[EXTRACTED ENTRIES — start]
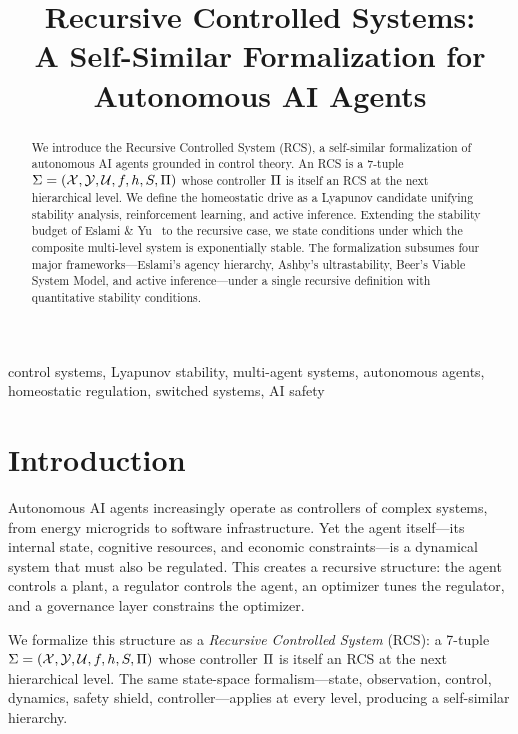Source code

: \documentclass[conference]{IEEEtran}
\title{Recursive Controlled Systems:\\
A Self-Similar Formalization for\\Autonomous AI Agents}
\author{
  \IEEEauthorblockN{Carlos D. Escobar-Valbuena}
  \IEEEauthorblockA{
    Maestr\'ia en Inteligencia Artificial (MAIA)\\
    Universidad de los Andes\\
    Bogot\'a, Colombia\\
    carlosdavidescobar@gmail.com
  }
}
\begin{document}
\maketitle

\begin{abstract}
We introduce the Recursive Controlled System (RCS), a self-similar
formalization of autonomous AI agents grounded in control theory.  An RCS is a
7-tuple $\rcs = (\X, \Y, \U, \dyn, \obs, \shield, \ctrl)$ whose controller
$\ctrl$ is itself an RCS at the next hierarchical level.  We define the
homeostatic drive as a Lyapunov candidate unifying stability analysis,
reinforcement learning, and active inference.  Extending the stability budget
of Eslami \& Yu~\cite{eslami2026control} to the recursive case, we state
conditions under which the composite multi-level system is exponentially
stable.  The formalization subsumes four major frameworks---Eslami's
agency hierarchy, Ashby's ultrastability, Beer's Viable System Model,
and active inference---under a single recursive definition with quantitative
stability conditions.
\end{abstract}

\begin{IEEEkeywords}
  control systems, Lyapunov stability, multi-agent systems, autonomous agents,
  homeostatic regulation, switched systems, AI safety
\end{IEEEkeywords}

\section{Introduction}

Autonomous AI agents increasingly operate as controllers of complex systems,
from energy microgrids to software infrastructure.  Yet the agent itself---its
internal state, cognitive resources, and economic constraints---is a dynamical
system that must also be regulated.  This creates a recursive structure: the
agent controls a plant, a regulator controls the agent, an optimizer tunes the
regulator, and a governance layer constrains the optimizer.

We formalize this structure as a \emph{Recursive Controlled System} (RCS): a
7-tuple $\rcs = (\X, \Y, \U, \dyn, \obs, \shield, \ctrl)$ whose controller
$\ctrl$ is itself an RCS at the next hierarchical level.  The same
state-space formalism---state, observation, control, dynamics, safety shield,
controller---applies at every level, producing a self-similar hierarchy.
\end{document}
[EXTRACTED ENTRIES — finish]
REQUIRED WORK.
Could you repeat exactly the lines above from the line with "from energy microgrids" up to and including the line with "system that must", and only those?

WRITTEN REPLY.
from energy microgrids to software infrastructure.  Yet the agent itself---its
internal state, cognitive resources, and economic constraints---is a dynamical
system that must also be regulated.  This creates a recursive structure: the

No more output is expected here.